Beasts Made of Night
- Beasts Made of Night
- Author: Tochi Onyebuchi
- Language: English
- Series: Made of Night
- Genre: Fiction, Fantasy, Dark fantasy
- Published: 2017
- Publisher: Razorbill
- Publication place: Nigeria
- Pages: 304
- Award: 2018 Ilube Nommo Award for Best Speculative Fiction Novel
- ISBN: 978-0-448-49390-9
- Followed by: Crown of Thunder

= Beasts Made of Night =

2017 fantasy novel by Tochi Onyebuchi

Beast Made of Night is a 2017 young adult fantasy novel by Nigerian-American novelist Tochi Onyebuchi. It is the first book in a duology set in a magical world inspired by Nigeria.

== Reception ==
Beast Made of Night received positive reviews for its world building and themes. A review from NPR lauded the novel as the beginning of a great saga.

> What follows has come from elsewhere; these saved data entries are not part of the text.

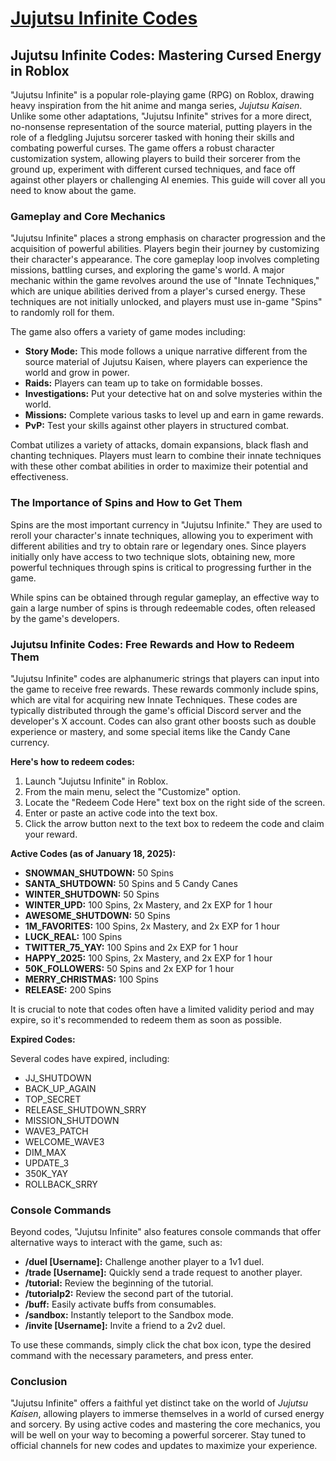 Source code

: # [Jujutsu Infinite Codes](https://jujutsuinfinite.im/)

## Jujutsu Infinite Codes: Mastering Cursed Energy in Roblox

"Jujutsu Infinite" is a popular role-playing game (RPG) on Roblox, drawing heavy inspiration from the hit anime and manga series, *Jujutsu Kaisen*.  Unlike some other adaptations, "Jujutsu Infinite" strives for a more direct, no-nonsense representation of the source material, putting players in the role of a fledgling Jujutsu sorcerer tasked with honing their skills and combating powerful curses. The game offers a robust character customization system, allowing players to build their sorcerer from the ground up, experiment with different cursed techniques, and face off against other players or challenging AI enemies. This guide will cover all you need to know about the game.

### Gameplay and Core Mechanics

"Jujutsu Infinite" places a strong emphasis on character progression and the acquisition of powerful abilities. Players begin their journey by customizing their character's appearance. The core gameplay loop involves completing missions, battling curses, and exploring the game's world. A major mechanic within the game revolves around the use of "Innate Techniques," which are unique abilities derived from a player's cursed energy. These techniques are not initially unlocked, and players must use in-game "Spins" to randomly roll for them. 

The game also offers a variety of game modes including:

*   **Story Mode:** This mode follows a unique narrative different from the source material of Jujutsu Kaisen, where players can experience the world and grow in power.
*   **Raids:** Players can team up to take on formidable bosses.
*   **Investigations:** Put your detective hat on and solve mysteries within the world.
*  **Missions:** Complete various tasks to level up and earn in game rewards.
*   **PvP:** Test your skills against other players in structured combat.

Combat utilizes a variety of attacks, domain expansions, black flash and chanting techniques. Players must learn to combine their innate techniques with these other combat abilities in order to maximize their potential and effectiveness.

### The Importance of Spins and How to Get Them

Spins are the most important currency in "Jujutsu Infinite." They are used to reroll your character's innate techniques, allowing you to experiment with different abilities and try to obtain rare or legendary ones.  Since players initially only have access to two technique slots, obtaining new, more powerful techniques through spins is critical to progressing further in the game.

While spins can be obtained through regular gameplay, an effective way to gain a large number of spins is through redeemable codes, often released by the game's developers.

### Jujutsu Infinite Codes: Free Rewards and How to Redeem Them

"Jujutsu Infinite" codes are alphanumeric strings that players can input into the game to receive free rewards. These rewards commonly include spins, which are vital for acquiring new Innate Techniques. These codes are typically distributed through the game's official Discord server and the developer's X account. Codes can also grant other boosts such as double experience or mastery, and some special items like the Candy Cane currency.

**Here's how to redeem codes:**

1.  Launch "Jujutsu Infinite" in Roblox.
2.  From the main menu, select the "Customize" option.
3.  Locate the "Redeem Code Here" text box on the right side of the screen.
4.  Enter or paste an active code into the text box.
5.  Click the arrow button next to the text box to redeem the code and claim your reward.

**Active Codes (as of January 18, 2025):**

*   **SNOWMAN_SHUTDOWN:** 50 Spins
*   **SANTA_SHUTDOWN:** 50 Spins and 5 Candy Canes
*   **WINTER_SHUTDOWN:** 50 Spins
*   **WINTER_UPD:** 100 Spins, 2x Mastery, and 2x EXP for 1 hour
*   **AWESOME_SHUTDOWN:** 50 Spins
*  **1M_FAVORITES:** 100 Spins, 2x Mastery, and 2x EXP for 1 hour
*  **LUCK_REAL:** 100 Spins
*  **TWITTER_75_YAY:** 100 Spins and 2x EXP for 1 hour
*  **HAPPY_2025:** 100 Spins, 2x Mastery, and 2x EXP for 1 hour
*   **50K_FOLLOWERS:** 50 Spins and 2x EXP for 1 hour
*   **MERRY_CHRISTMAS:** 100 Spins
*   **RELEASE:** 200 Spins

It is crucial to note that codes often have a limited validity period and may expire, so it's recommended to redeem them as soon as possible.

**Expired Codes:**

Several codes have expired, including:
* JJ_SHUTDOWN
* BACK_UP_AGAIN
* TOP_SECRET
* RELEASE_SHUTDOWN_SRRY
* MISSION_SHUTDOWN
* WAVE3_PATCH
* WELCOME_WAVE3
* DIM_MAX
* UPDATE_3
* 350K_YAY
* ROLLBACK_SRRY

### Console Commands

Beyond codes, "Jujutsu Infinite" also features console commands that offer alternative ways to interact with the game, such as:

*   **/duel [Username]:** Challenge another player to a 1v1 duel.
*   **/trade [Username]:** Quickly send a trade request to another player.
*   **/tutorial:** Review the beginning of the tutorial.
*   **/tutorialp2:** Review the second part of the tutorial.
*   **/buff:** Easily activate buffs from consumables.
*   **/sandbox:** Instantly teleport to the Sandbox mode.
*   **/invite [Username]:** Invite a friend to a 2v2 duel.

To use these commands, simply click the chat box icon, type the desired command with the necessary parameters, and press enter.

### Conclusion

"Jujutsu Infinite" offers a faithful yet distinct take on the world of *Jujutsu Kaisen*, allowing players to immerse themselves in a world of cursed energy and sorcery. By using active codes and mastering the core mechanics, you will be well on your way to becoming a powerful sorcerer. Stay tuned to official channels for new codes and updates to maximize your experience.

In a starred review, Kirkus praised it as a story that "moves beyond the boom-bang, boring theology of so many fantasies—and, in the process, creates, almost griotlike, a paean to an emerging black legend". Time recognized the book as one of the 100 Best Fantasy Books of All Time, praising Onyebuchi's creativity and world building.

== Award ==
- 2018 Nommo Award for Best Speculative Fiction Novel, won

== Sequel ==
A sequel, Crown of Thunder, was released by Razorbill in 2018.